Continued from:

Bozkır insanının hayvanlar ile yakın ilişkisinden dolayı bozkır sanatı, kemer tokaları, kılıç,
hançer kabzası, at koşumları ve diğer süs eşyaları üstüne işlenmiş, pars, kaplan, kuş, geyik, at,
koyun vb. hayvanların birbirleri ile mücadelelerini tasvir eden “hayvan üslubu” ürünlerden
oluşmuştur. Türkler altın ve gümüş işlemeciliği konusunda da oldukça yüksek noktalara
ulaşmışlardır. Özellikle hükümdar otağına, tahtına ve özel eşyasına yapılan nakış ve işlemeler
başta yabancı misafirler, temsilciler olmak üzere herkesin dikkatini çekmiştir.

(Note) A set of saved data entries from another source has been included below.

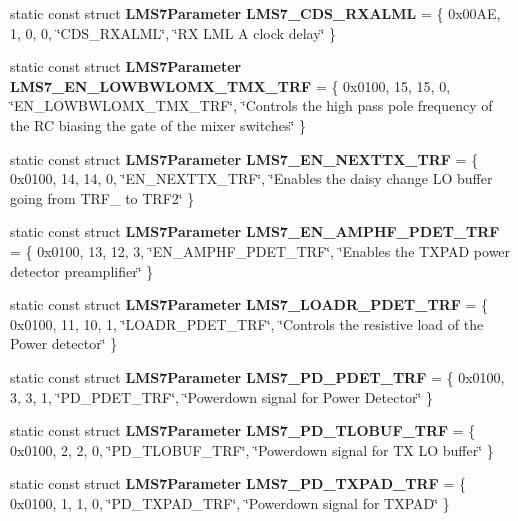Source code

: \begin{DoxyCompactItemize}
\item 
static const struct {\bf L\+M\+S7\+Parameter} {\bf L\+M\+S7\+\_\+\+C\+D\+S\+\_\+\+R\+X\+A\+L\+ML} = \{ 0x00\+A\+E, 1, 0, 0, \char`\"{}\+C\+D\+S\+\_\+\+R\+X\+A\+L\+M\+L\char`\"{}, \char`\"{}\+R\+X L\+M\+L A clock delay\char`\"{} \}
\item 
static const struct {\bf L\+M\+S7\+Parameter} {\bf L\+M\+S7\+\_\+\+E\+N\+\_\+\+L\+O\+W\+B\+W\+L\+O\+M\+X\+\_\+\+T\+M\+X\+\_\+\+T\+RF} = \{ 0x0100, 15, 15, 0, \char`\"{}\+E\+N\+\_\+\+L\+O\+W\+B\+W\+L\+O\+M\+X\+\_\+\+T\+M\+X\+\_\+\+T\+R\+F\char`\"{}, \char`\"{}\+Controls the high pass pole frequency of the R\+C biasing the gate of the mixer switches\char`\"{} \}
\item 
static const struct {\bf L\+M\+S7\+Parameter} {\bf L\+M\+S7\+\_\+\+E\+N\+\_\+\+N\+E\+X\+T\+T\+X\+\_\+\+T\+RF} = \{ 0x0100, 14, 14, 0, \char`\"{}\+E\+N\+\_\+\+N\+E\+X\+T\+T\+X\+\_\+\+T\+R\+F\char`\"{}, \char`\"{}\+Enables the daisy change L\+O buffer going from T\+R\+F\+\_ to T\+R\+F2\char`\"{} \}
\item 
static const struct {\bf L\+M\+S7\+Parameter} {\bf L\+M\+S7\+\_\+\+E\+N\+\_\+\+A\+M\+P\+H\+F\+\_\+\+P\+D\+E\+T\+\_\+\+T\+RF} = \{ 0x0100, 13, 12, 3, \char`\"{}\+E\+N\+\_\+\+A\+M\+P\+H\+F\+\_\+\+P\+D\+E\+T\+\_\+\+T\+R\+F\char`\"{}, \char`\"{}\+Enables the T\+X\+P\+A\+D power detector preamplifier\char`\"{} \}
\item 
static const struct {\bf L\+M\+S7\+Parameter} {\bf L\+M\+S7\+\_\+\+L\+O\+A\+D\+R\+\_\+\+P\+D\+E\+T\+\_\+\+T\+RF} = \{ 0x0100, 11, 10, 1, \char`\"{}\+L\+O\+A\+D\+R\+\_\+\+P\+D\+E\+T\+\_\+\+T\+R\+F\char`\"{}, \char`\"{}\+Controls the resistive load of the Power detector\char`\"{} \}
\item 
static const struct {\bf L\+M\+S7\+Parameter} {\bf L\+M\+S7\+\_\+\+P\+D\+\_\+\+P\+D\+E\+T\+\_\+\+T\+RF} = \{ 0x0100, 3, 3, 1, \char`\"{}\+P\+D\+\_\+\+P\+D\+E\+T\+\_\+\+T\+R\+F\char`\"{}, \char`\"{}\+Powerdown signal for Power Detector\char`\"{} \}
\item 
static const struct {\bf L\+M\+S7\+Parameter} {\bf L\+M\+S7\+\_\+\+P\+D\+\_\+\+T\+L\+O\+B\+U\+F\+\_\+\+T\+RF} = \{ 0x0100, 2, 2, 0, \char`\"{}\+P\+D\+\_\+\+T\+L\+O\+B\+U\+F\+\_\+\+T\+R\+F\char`\"{}, \char`\"{}\+Powerdown signal for T\+X L\+O buffer\char`\"{} \}
\item 
static const struct {\bf L\+M\+S7\+Parameter} {\bf L\+M\+S7\+\_\+\+P\+D\+\_\+\+T\+X\+P\+A\+D\+\_\+\+T\+RF} = \{ 0x0100, 1, 1, 0, \char`\"{}\+P\+D\+\_\+\+T\+X\+P\+A\+D\+\_\+\+T\+R\+F\char`\"{}, \char`\"{}\+Powerdown signal for T\+X\+P\+A\+D\char`\"{} \}

\end{DoxyCompactItemize}
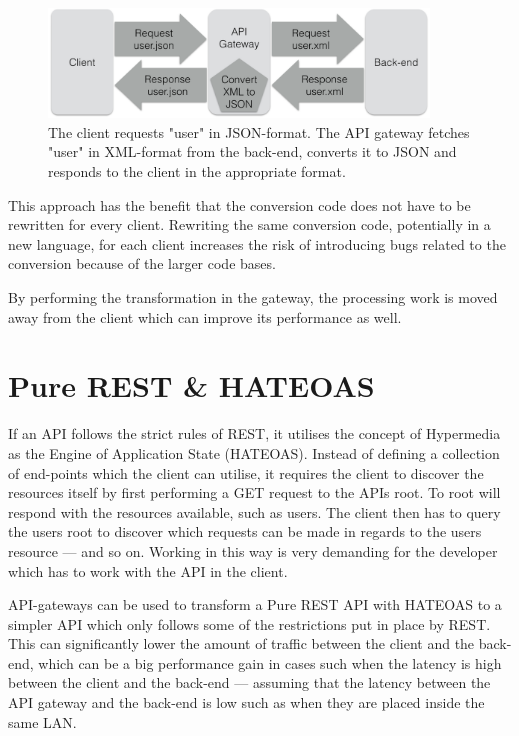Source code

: \documentclass{cslthse-msc}
\begin{document}
\begin{figure}[H]
  \centering
    \begin{center}
      \includegraphics[width=0.9\textwidth]{images/api_gateway_transform.png}
    \end{center}
  \caption{The client requests "user" in JSON-format. The API gateway fetches "user" in XML-format from the back-end, converts it to JSON and responds to the client in the appropriate format.}
\end{figure}

This approach has the benefit that the conversion code does not have to be rewritten for every client. Rewriting the same conversion code, potentially in a new language, for each client increases the risk of introducing bugs related to the conversion because of the larger code bases\cite{code_complete}. 

By performing the transformation in the gateway, the processing work is moved away from the client which can improve its performance as well.

\section{Pure REST \& HATEOAS}
If an API follows the strict rules of REST, it utilises the concept of Hypermedia as the Engine of Application State (HATEOAS). Instead of defining a collection of end-points which the client can utilise, it requires the client to discover the resources itself by first performing a GET request to the APIs root. To root will respond with the resources available, such as users. The client then has to query the users root to discover which requests can be made in regards to the users resource --- and so on. Working in this way is very demanding for the developer which has to work with the API in the client\cite[page 61]{AASG}.

API-gateways can be used to transform a Pure REST API with HATEOAS to a simpler API which only follows some of the restrictions put in place by REST. This can significantly lower the amount of traffic between the client and the back-end, which can be a big performance gain in cases such when the latency is high between the client and the back-end --- assuming that the latency between the API gateway and the back-end is low such as when they are placed inside the same LAN.
\end{document}
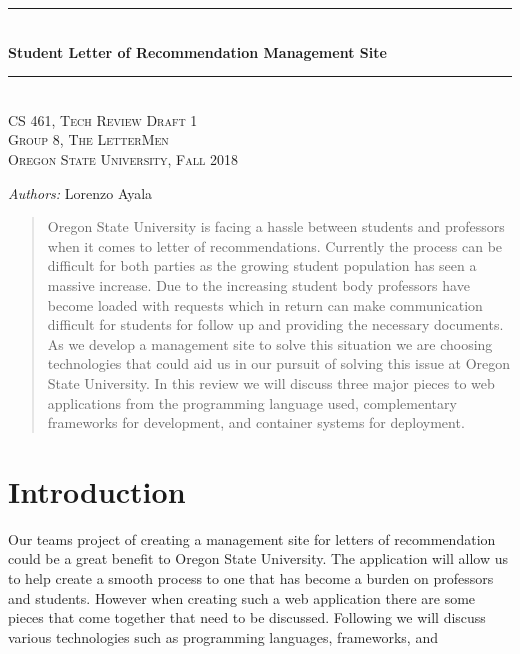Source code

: \documentclass[letterpaper, 10pt, draftclsnofoot,onecolumn]{IEEEtran}
\begin{document}
\begin{titlepage}
    \newcommand{\HRule}{\rule{\linewidth}{0.5mm}}
    \center 
    \HRule \\[0.4cm]
    { \Large \bfseries Student Letter of Recommendation Management Site}\\[0.4cm] 
    \HRule \\[0.5cm]
    \center 
    \textsc{\Large CS 461, Tech Review Draft 1}\\[0.5cm] 
    \textsc{\Large Group 8, The LetterMen}\\[0.5cm] 
    \textsc{\Large Oregon State University, Fall 2018}\\[0.5cm] 
    \begin{minipage}{0.4\textwidth}
        \begin{center} \large
        \emph{Authors:} Lorenzo Ayala
        \end{center}
    \end{minipage}
    \vspace{2cm}
    \begin{abstract}
    Oregon State University is facing a hassle between students and professors when it comes to letter of recommendations. Currently the process can be difficult for both parties as the growing student population has seen a massive increase. Due to the increasing student body professors have become loaded with requests which in return can make communication difficult for students for follow up and providing the necessary documents. As we develop a management site to solve this situation we are choosing technologies that could aid us in our pursuit of solving this issue at Oregon State University. In this review we will discuss three major pieces to web applications from the programming language used, complementary frameworks for development, and container systems for deployment. 
    \end{abstract}
    \vfill %
\end{titlepage}
\newpage
{}
\clearpage

\section{Introduction}
Our teams project of creating a management site for letters of recommendation could be a great benefit to Oregon State University. The application will allow us to help create a smooth process to one that has become a burden on professors and students. However when creating such a web application there are some pieces that come together that need to be discussed. Following we will discuss various technologies such as programming languages, frameworks, and 
\end{document}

Ayrıca hakan mezarları da (Kültigin ve Bilge Kağan gibi) anıt mezar şeklinde hazırlanmıştır.
Duvarlarına hakanların savaşları ile ilgili figürler ve resimler yapılmıştır. Mezar etrafına da
öldükten sonra hakana hizmet edeceğine inanılan çok kaba heykeller (balbal) yapılmıştır. Öte
yandan bozkır Türklerinin renkli taş ve gümüş kakmacılık, kuyumculuk, gergef işlemeciliği
gibi sanatları icra ettiği bilinmektedir.

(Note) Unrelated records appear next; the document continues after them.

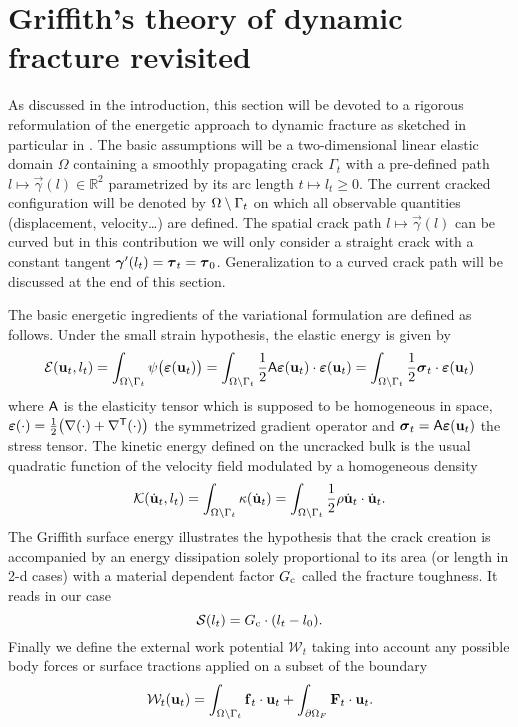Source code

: \section{Griffith's theory of dynamic fracture revisited}
As discussed in the introduction, this section will be devoted to a rigorous reformulation of the energetic approach to dynamic fracture as sketched in particular in \cite{Oleaga:2001}. The basic assumptions will be a two-dimensional linear elastic domain $\Omega$ containing a smoothly propagating crack $\Gamma_t$ with a pre-defined path $l\mapsto\vec{\gamma}(l)\in\mathbb{R}^2$ parametrized by its arc length $t\mapsto l_t\geq 0$. The current cracked configuration will be denoted by ${\Omega\setminus\Gamma_t}$ on which all observable quantities (displacement, velocity\ldots) are defined. The spatial crack path $l\mapsto\vec{\gamma}(l)$ can be curved but in this contribution we will only consider a straight crack with a constant tangent $\vec{\gamma}'(l_t)=\vtau_t=\vtau_0$. Generalization to a curved crack path will be discussed at the end of this section.

The basic energetic ingredients of the variational formulation are defined as follows. Under the small strain hypothesis, the elastic energy is given by
\begin{equation} \label{eq:elastic}
\mathcal{E}(\vec{u}_t,l_t)=\int_\domaint\psi\bigl(\eps(\vec{u}_t)\bigr)=\int_\domaint\frac{1}{2}\tens{A}\eps(\vec{u}_t)\cdot\eps(\vec{u}_t)=\int_\domaint\frac{1}{2}\sig_t\cdot\eps(\vec{u}_t)
\end{equation}
where $\mathsf{A}$ is the elasticity tensor which is supposed to be homogeneous in space, $\eps(\cdot)=\frac{1}{2}\bigl(\nabla(\cdot)+\nabla^\mT(\cdot)\bigr)$ the symmetrized gradient operator and $\sig_t=\tens{A}\eps(\vec{u}_t)$ the stress tensor. The kinetic energy defined on the uncracked bulk is the usual quadratic function of the velocity field modulated by a homogeneous density
\begin{equation} \label{eq:kinetic}
\mathcal{K}(\dot{\vec{u}}_t,l_t)=\int_\domaint\kappa(\dot{\vec{u}}_t)=\int_\domaint\frac{1}{2}\rho\dot{\vec{u}}_t\cdot\dot{\vec{u}}_t.
\end{equation}
The Griffith surface energy \cite{Griffith:1921} illustrates the hypothesis that the crack creation is accompanied by an energy dissipation solely proportional to its area (or length in 2-d cases) with a material dependent factor $G_\mathrm{c}$ called the fracture toughness. It reads in our case
\begin{equation} \label{eq:griffith}
\mathcal{S}(l_t)=G_\mathrm{c}\cdot(l_t-l_0).
\end{equation}
Finally we define the external work potential $\mathcal{W}_t$ taking into account any possible body forces or surface tractions applied on a subset of the boundary
\begin{equation} \label{eq:externalwork}
\mathcal{W}_t(\vec{u}_t)=\int_\domaint \vec{f}_t\cdot\vec{u}_t+\int_{\partial\Omega_F} \vec{F}_t\cdot\vec{u}_t.
\end{equation}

Türk Halkının sagu, türkü olarak ya da mısra mısra dile getirdiği şiirleri de eskiden beri var
olagelmiştir. Atilla tarafından Bizans elçilerine verilen yemekte Hun müzisyenleri eşliğinde
Hun Türküleri icra edilmiştir. Sagular da edebiyatımızın lirik yönünü göz önüne serer.

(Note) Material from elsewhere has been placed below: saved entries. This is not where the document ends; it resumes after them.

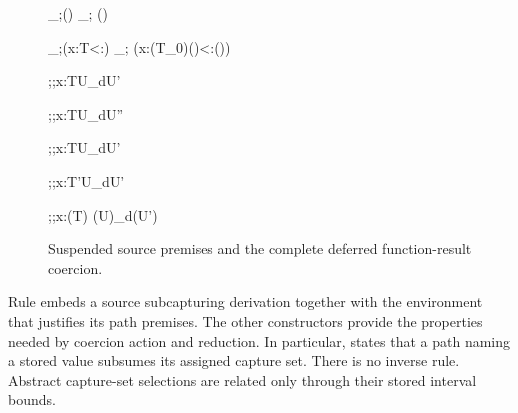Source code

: \documentclass[acmsmall,screen,nonacm]{acmart}
\begin{document}
\begin{figure}[H]
\ContinuedFloat
{}
 {_{\Omega;\sigma}()}
  {_{\Omega;\sigma}
    ()}

 {_{\Omega;\sigma}(x:T\vdash\mu<:\nu)}
  {_{\Omega;\sigma}
    (x:\rho(T_0)\vdash\rho(\mu)<:\rho(\nu))}

 {\Omega;\sigma;x:T\vdash U\rightsquigarrow_{\mathsf d}U'}
\noindent
\begin{minipage}[t]{0.47\linewidth}

  {\Omega;\sigma;x:T\vdash U\rightsquigarrow_{\mathsf d}U''}

  {\Omega;\sigma;x:T\vdash U\rightsquigarrow_{\mathsf d}U'}
\end{minipage}\hfill
\begin{minipage}[t]{0.51\linewidth}
  {\Omega;\sigma;x:T'\vdash U\rightsquigarrow_{\mathsf d}U'}

  {\Omega;\sigma;x:\rho(T)\vdash
    \rho(U)\rightsquigarrow_{\mathsf d}\rho(U')}
\end{minipage}

\caption{Suspended source premises and the complete deferred
function-result coercion.}
\label{fig:deferred-coercions}
\end{figure}

\endgroup

Rule  embeds a source subcapturing derivation together
with the environment that justifies its path premises. The other constructors
provide the properties needed by coercion action and reduction. In
particular,  states that a path naming a stored value
subsumes its assigned capture set. There is no inverse rule.
Abstract capture-set selections are related only through their stored interval
bounds.
\end{document}
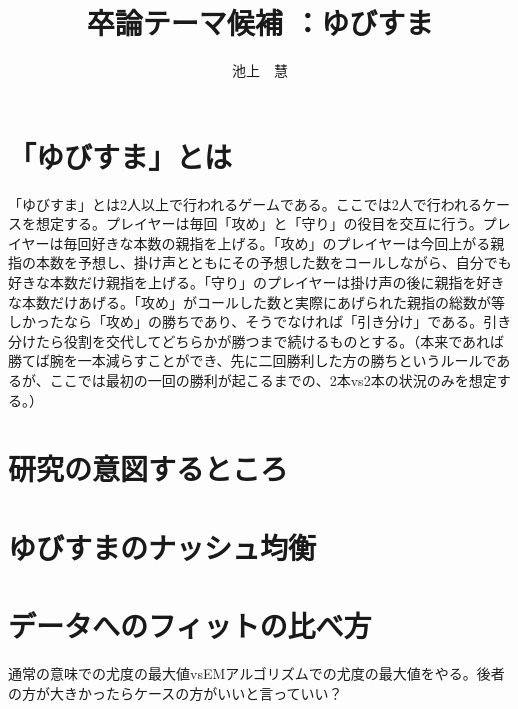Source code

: \documentclass{jsarticle}
\begin{document}
\title{卒論テーマ候補 ：ゆびすま}
\author{池上　慧}
\maketitle

\section{「ゆびすま」とは}
「ゆびすま」とは2人以上で行われるゲームである。ここでは2人で行われるケースを想定する。プレイヤーは毎回「攻め」と「守り」の役目を交互に行う。プレイヤーは毎回好きな本数の親指を上げる。「攻め」のプレイヤーは今回上がる親指の本数を予想し、掛け声とともにその予想した数をコールしながら、自分でも好きな本数だけ親指を上げる。「守り」のプレイヤーは掛け声の後に親指を好きな本数だけあげる。「攻め」がコールした数と実際にあげられた親指の総数が等しかったなら「攻め」の勝ちであり、そうでなければ「引き分け」である。引き分けたら役割を交代してどちらかが勝つまで続けるものとする。（本来であれば勝てば腕を一本減らすことができ、先に二回勝利した方の勝ちというルールであるが、ここでは最初の一回の勝利が起こるまでの、2本vs2本の状況のみを想定する。）

\section{研究の意図するところ}

\section{ゆびすまのナッシュ均衡}

\section{データへのフィットの比べ方}
通常の意味での尤度の最大値vsEMアルゴリズムでの尤度の最大値をやる。後者の方が大きかったらケースの方がいいと言っていい？
\end{document}
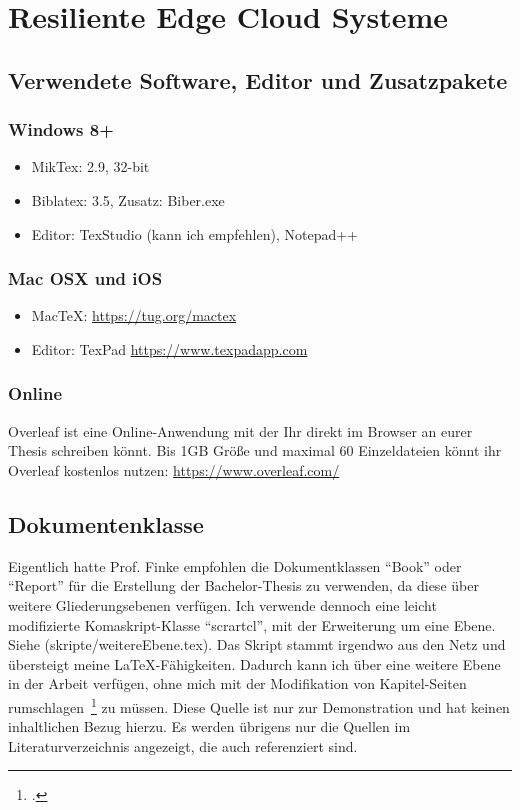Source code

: \newpage
\section{Resiliente Edge Cloud Systeme} \label{latexDetails}

\subsection{Verwendete Software, Editor und Zusatzpakete}
\subsubsection{Windows 8+}
\begin{itemize}
\item MikTex: 2.9, 32-bit
\item Biblatex: 3.5, Zusatz: Biber.exe
\item Editor: TexStudio (kann ich empfehlen), Notepad++
\end{itemize}

\subsubsection{Mac OSX und iOS}
\begin{itemize}
\item MacTeX: \url{https://tug.org/mactex}
\item Editor: TexPad \url{https://www.texpadapp.com}
\end{itemize}

\subsubsection{Online}
Overleaf ist eine Online-Anwendung mit der Ihr direkt im Browser an eurer Thesis schreiben könnt. Bis 1GB Größe und maximal 60 Einzeldateien könnt ihr Overleaf kostenlos nutzen: \url{https://www.overleaf.com/}


\subsection{Dokumentenklasse}
Eigentlich hatte Prof. Finke empfohlen die Dokumentklassen \enquote{Book} oder \enquote{Report} für die Erstellung der Bachelor-Thesis zu verwenden, da diese über weitere Gliederungsebenen verfügen. Ich verwende dennoch eine leicht modifizierte Komaskript-Klasse \enquote{scrartcl}, mit der Erweiterung um eine Ebene. Siehe (skripte/weitereEbene.tex). Das Skript stammt irgendwo aus den Netz und übersteigt meine \LaTeX{}-Fähigkeiten. Dadurch kann ich über eine weitere Ebene in der Arbeit verfügen, ohne mich mit der Modifikation von Kapitel-Seiten rumschlagen~\footcite[Vgl. ][S. 5]{Tanenbaum.2003} zu müssen. Diese Quelle ist nur zur Demonstration und hat keinen inhaltlichen Bezug hierzu. Es werden übrigens nur die Quellen im Literaturverzeichnis angezeigt, die auch referenziert sind.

Atilla’nın ölümü üzerine Hun kopuzcuları tarafından okunan mersiye Lâtinceye çevrilmiştir.

Ayrıca, Asya Hunlarına ait IV. yy.dan kalma iki mısralık Türkçe bir manzume bulunmuştur.

Ama kendi kitabesini yazan vezir Tonyukuk, Orhun Kitabelerini yazan Yollıg Tegin ve
bilinen ilk Uygur Şairi Aprınçar Tegin isimleri bilinen başlıca edebiyat üstadlarıdır. 45
Eski Türk hayatında müziğin ayrı bir yeri vardır. Atilla’nın müzikli ziyafetler verdiği çeşitli
kitaplarda anlatılmıştır. Sefer dönüşü Atilla’yı yolda şarkılarıyla karşılayan Hun kızları ve
Attila’nın Burgonal Kralına gönderdiği Hun orkestrası bu konudaki ilk örneklerdendir. Çin
kaynakları Hunlara ait 28 halk türküsünden bahseder. Ayrıca Çin’e de yayılan bir takım
nefesli ve vurmalı sazların kaynağı Türklerdir. Türklerde askeri mızıka da yaygındır. Davul
başta olmak üzere çeşitli borular ve diğer nefesli çalgılar vardır. Ordugahlarda her gün dokuz
parçanın bando eşliğinde söylenmesi hâkimiyet alametlerindendir. Müzik aletleri arasıda
kopuz, bozkır kültüründe çok önemli bir yere sahip olan bir sazdır. Acı tatlı tüm olaylar kopuz
ile seslendirilir. Türklere ait başka bir saz ise Macaristan’da rastlanan Avar çifte kavalıdır.
İslâmiyet’in kabulünden sonra İslâmi etkiye sahip tasavvuf musikisi Türkler arasında
yayılmıştır. Selçuklu ve Osmanlı sarayında en yüksek derecesine ulaşmıştır. Saraylarda belirli
zamanlarda tasavvuf musikisi dersleri verilmekte, padişah huzurunda sazlar eşliğinde
tasavvufi eserlerin icrası âdet haline gelmiştir.

Dip Notlar:

45 Abdülkadir Karahan, Türk Kültürü ve Edebiyatı, M.E.B. Yay., İstanbul 1998, s. 116.